Economics and the Nation State

Ethiopia’s economy has been growing at a faster rate than other sub-Saharan nations. However, its prolific university system is graduating more young people than Ethiopia’s economy can employ. Simply put: despite the progress that Ethiopia has accomplished in reducing poverty and building physical infrastructure; the economy is not growing at a level fast enough to accommodate its large and expanding population.

Frustration over the slower than desired rate of development is being expressed by various elements of society. Economic well-being is a substantial motivation that underlies the anger by ethnic movements at those in power. Ethnic groups believe it is necessary to have “their leaders” in charge, in order to ensure a bigger slice of the “economic pie.” People, who judge that they are being economically neglected or marginalized can become desperate, and thus susceptible to being manipulated and aroused to take action against their own government.

To avoid such instigated conflicts, the only real and lasting solution is to create a “bigger economic pie” that equally satisfies the needs of all people regardless of geographical region or ethnicity. It is the unique responsibility, nay obligation, of the nation state to provide for the “general welfare” of its people and their posterity, as beautifully articulated in the preamble to the US Constitution.
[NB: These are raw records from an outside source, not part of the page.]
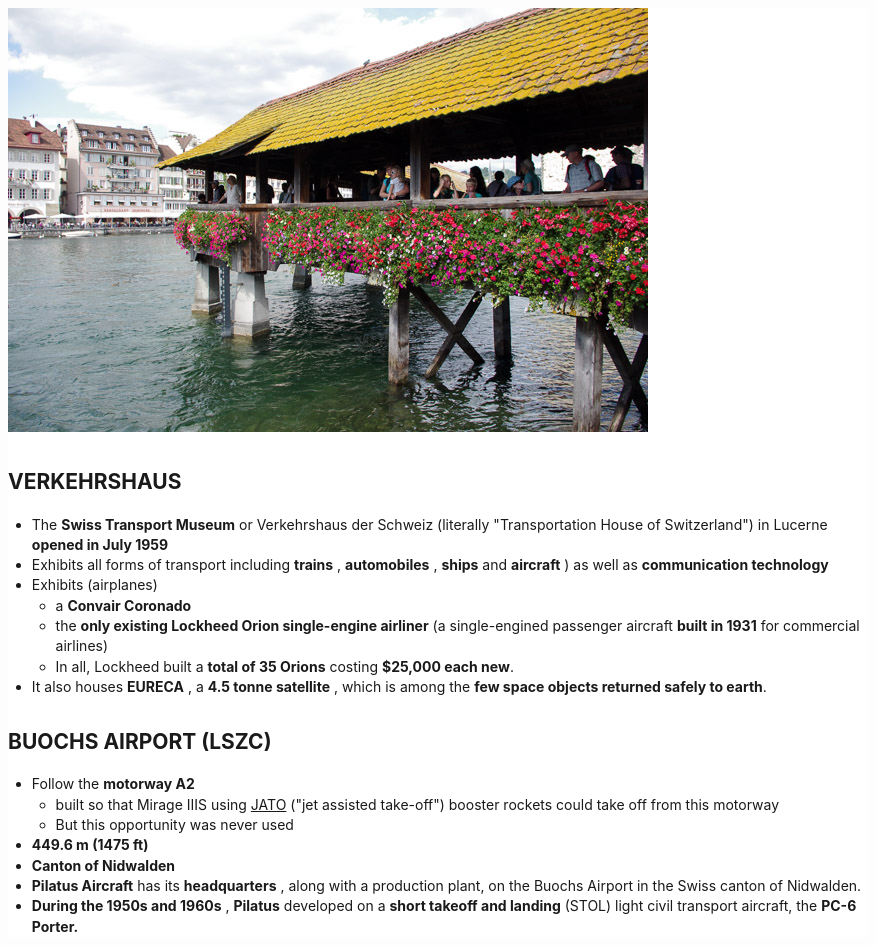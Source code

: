 ![Kapellbrücke](https://github.com/till213/Tell-Tours/blob/main/Europe/Switzerland/Steeler/Leg-1/img/IMGP0272.JPG "Kappelbrücke")



## VERKEHRSHAUS

- The **Swiss Transport Museum** or Verkehrshaus der Schweiz (literally "Transportation House of Switzerland") in Lucerne **opened in July 1959**
- Exhibits all forms of transport including **trains** , **automobiles** , **ships** and **aircraft** ) as well as **communication technology**
- Exhibits (airplanes)
  - a **Convair Coronado**
  - the **only existing Lockheed Orion single-engine airliner** (a single-engined passenger aircraft **built in 1931** for commercial airlines)
  - In all, Lockheed built a **total of 35 Orions** costing **$25,000 each new**.
- It also houses **EURECA** , a **4.5 tonne satellite** , which is among the **few space objects returned safely to earth**.


## BUOCHS AIRPORT (LSZC)

- Follow the **motorway A2**
  - built so that Mirage IIIS using [JATO](https://en.wikipedia.org/wiki/JATO) ("jet assisted take-off") booster rockets could take off from this motorway
  - But this opportunity was never used
- **449.6 m (1475 ft)**
- **Canton of Nidwalden**
- **Pilatus Aircraft** has its **headquarters** , along with a production plant, on the Buochs Airport in the Swiss canton of Nidwalden.
- **During the 1950s and 1960s** , **Pilatus** developed on a **short takeoff and landing** (STOL) light civil transport aircraft, the **PC-6 Porter.**
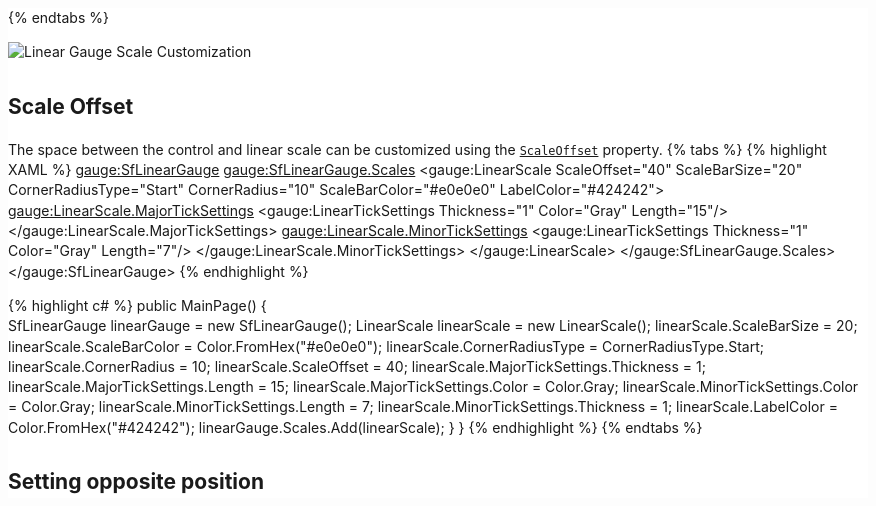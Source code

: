 {% endtabs %}

![Linear Gauge Scale Customization](scales_images/scale5.png)

## Scale Offset
The space between the control and linear scale can be customized using the [`ScaleOffset`](https://help.syncfusion.com/cr/xamarin/Syncfusion.SfGauge.XForms.LinearScale.html#Syncfusion_SfGauge_XForms_LinearScale_ScaleOffset) property.
{% tabs %}
{% highlight XAML %}
<gauge:SfLinearGauge>
            <gauge:SfLinearGauge.Scales>
                <gauge:LinearScale ScaleOffset="40"  ScaleBarSize="20" CornerRadiusType="Start"  CornerRadius="10" ScaleBarColor="#e0e0e0" LabelColor="#424242">
                    <gauge:LinearScale.MajorTickSettings>
                        <gauge:LinearTickSettings Thickness="1"  Color="Gray" Length="15"/>
                    </gauge:LinearScale.MajorTickSettings>
                    <gauge:LinearScale.MinorTickSettings>
                        <gauge:LinearTickSettings Thickness="1"  Color="Gray" Length="7"/>
                    </gauge:LinearScale.MinorTickSettings>
                </gauge:LinearScale>
            </gauge:SfLinearGauge.Scales>
        </gauge:SfLinearGauge>
{% endhighlight %}

{% highlight c# %}
public MainPage()
            {               
            SfLinearGauge linearGauge = new SfLinearGauge();
            LinearScale linearScale = new LinearScale();
            linearScale.ScaleBarSize = 20;
            linearScale.ScaleBarColor = Color.FromHex("#e0e0e0");
            linearScale.CornerRadiusType = CornerRadiusType.Start;
            linearScale.CornerRadius = 10;
            linearScale.ScaleOffset = 40;
            linearScale.MajorTickSettings.Thickness = 1;
            linearScale.MajorTickSettings.Length = 15;
            linearScale.MajorTickSettings.Color = Color.Gray;
            linearScale.MinorTickSettings.Color = Color.Gray;
            linearScale.MinorTickSettings.Length = 7;
            linearScale.MinorTickSettings.Thickness = 1;
            linearScale.LabelColor = Color.FromHex("#424242");
            linearGauge.Scales.Add(linearScale);
            }
        }
{% endhighlight %}
{% endtabs %}

## Setting opposite position
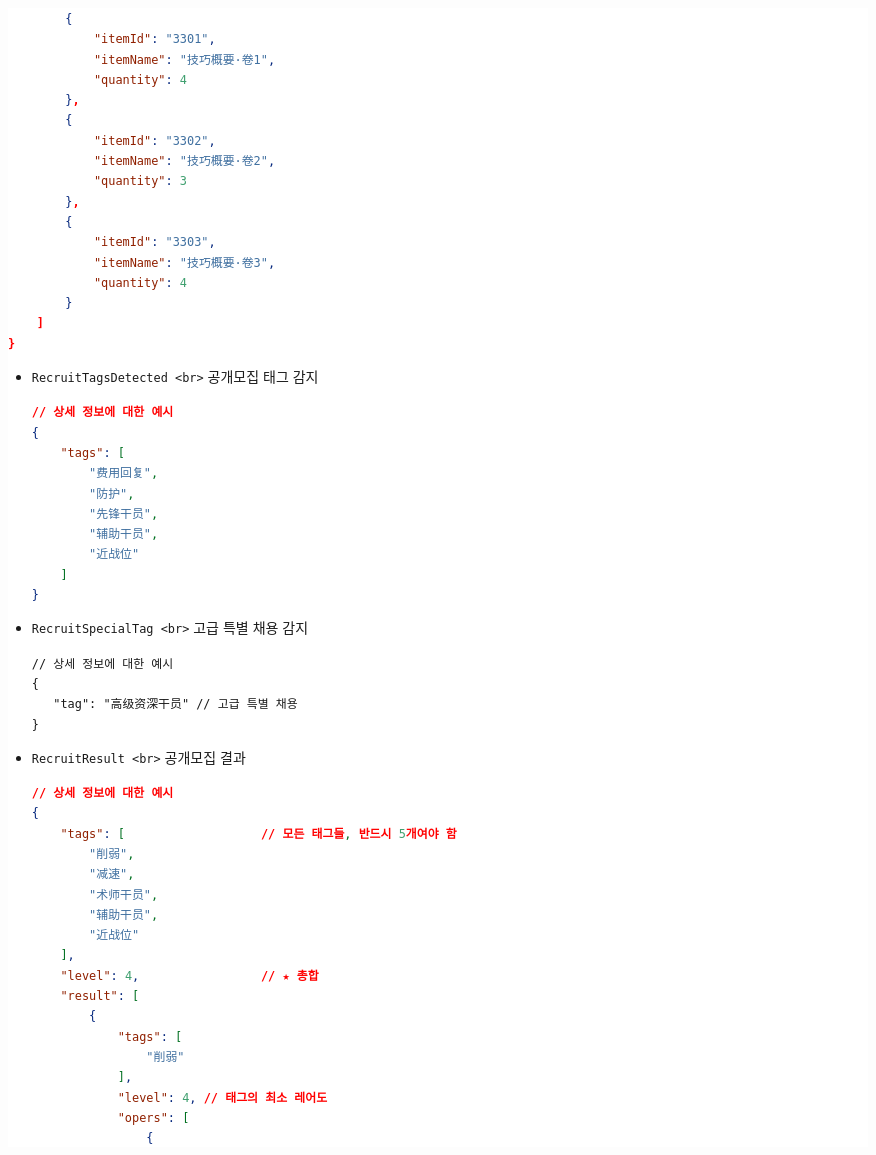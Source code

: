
   ```json
          {
              "itemId": "3301",
              "itemName": "技巧概要·卷1",
              "quantity": 4
          },
          {
              "itemId": "3302",
              "itemName": "技巧概要·卷2",
              "quantity": 3
          },
          {
              "itemId": "3303",
              "itemName": "技巧概要·卷3",
              "quantity": 4
          }
      ]
  }
  ```
- `RecruitTagsDetected <br>`
  공개모집 태그 감지

  ```json
  // 상세 정보에 대한 예시
  {
      "tags": [
          "费用回复",
          "防护",
          "先锋干员",
          "辅助干员",
          "近战位"
      ]
  }

  ```
- `RecruitSpecialTag <br>`
  고급 특별 채용 감지

  ```
  // 상세 정보에 대한 예시
  {
     "tag": "高级资深干员" // 고급 특별 채용
  }
  ```
- `RecruitResult <br>`
  공개모집 결과

  ```json
  // 상세 정보에 대한 예시
  {
      "tags": [                   // 모든 태그들, 반드시 5개여야 함
          "削弱",
          "减速",
          "术师干员",
          "辅助干员",
          "近战位"
      ],
      "level": 4,                 // ★ 총합
      "result": [
          {
              "tags": [
                  "削弱"
              ],
              "level": 4, // 태그의 최소 레어도
              "opers": [
                  {
  ```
The nation state transcends (not negates) regionalism, ethnicity, and religion. Its primary concern is the continued existence of a single sovereign Ethiopian nation with one integrated and unified people.

The government is responsible for ensuring that every Ethiopian has the  necessities of food and shelter, and the opportunity for a meaningful life for oneself and one’s progeny. Deliberating on the best pathway to achieve these goals is the responsibility of every citizen. It is in the self interest of all Ethiopians to collaborate in securing a prosperous future for their nation.

Lawrence Freeman is a Political-Economic Analyst for Africa with thirty years of experience in Africa promoting infrastructure development policies.